What you will do
The pictures are to be left out, and all remaining data is to be transcribed exactly as it appears.

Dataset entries
┌──
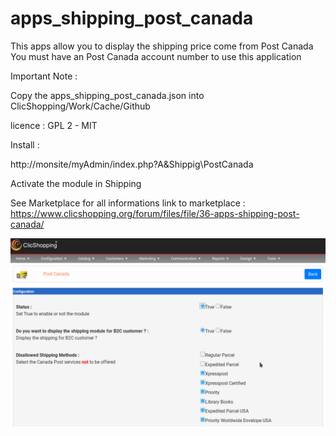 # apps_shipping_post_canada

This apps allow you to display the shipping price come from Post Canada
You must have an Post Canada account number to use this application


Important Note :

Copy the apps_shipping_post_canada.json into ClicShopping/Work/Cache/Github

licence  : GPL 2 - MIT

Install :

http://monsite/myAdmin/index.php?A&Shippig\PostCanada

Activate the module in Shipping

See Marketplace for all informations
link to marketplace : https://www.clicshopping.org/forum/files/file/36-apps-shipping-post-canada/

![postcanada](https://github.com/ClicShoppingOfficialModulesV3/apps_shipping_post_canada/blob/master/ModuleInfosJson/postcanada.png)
└──
Result
 # apps_shipping_post_canada

This apps allow you to display the shipping price come from Post Canada
You must have an Post Canada account number to use this application


Important Note :

Copy the apps_shipping_post_canada.json into ClicShopping/Work/Cache/Github

licence  : GPL 2 - MIT

Install :

http://monsite/myAdmin/index.php?A&Shippig\PostCanada

Activate the module in Shipping

See Marketplace for all informations
link to marketplace : https://www.clicshopping.org/forum/files/file/36-apps-shipping-post-canada/

![postcanada](https://github.com/ClicShoppingOfficialModulesV3/apps_shipping_post_canada/blob/master/ModuleInfosJson/postcanada.png)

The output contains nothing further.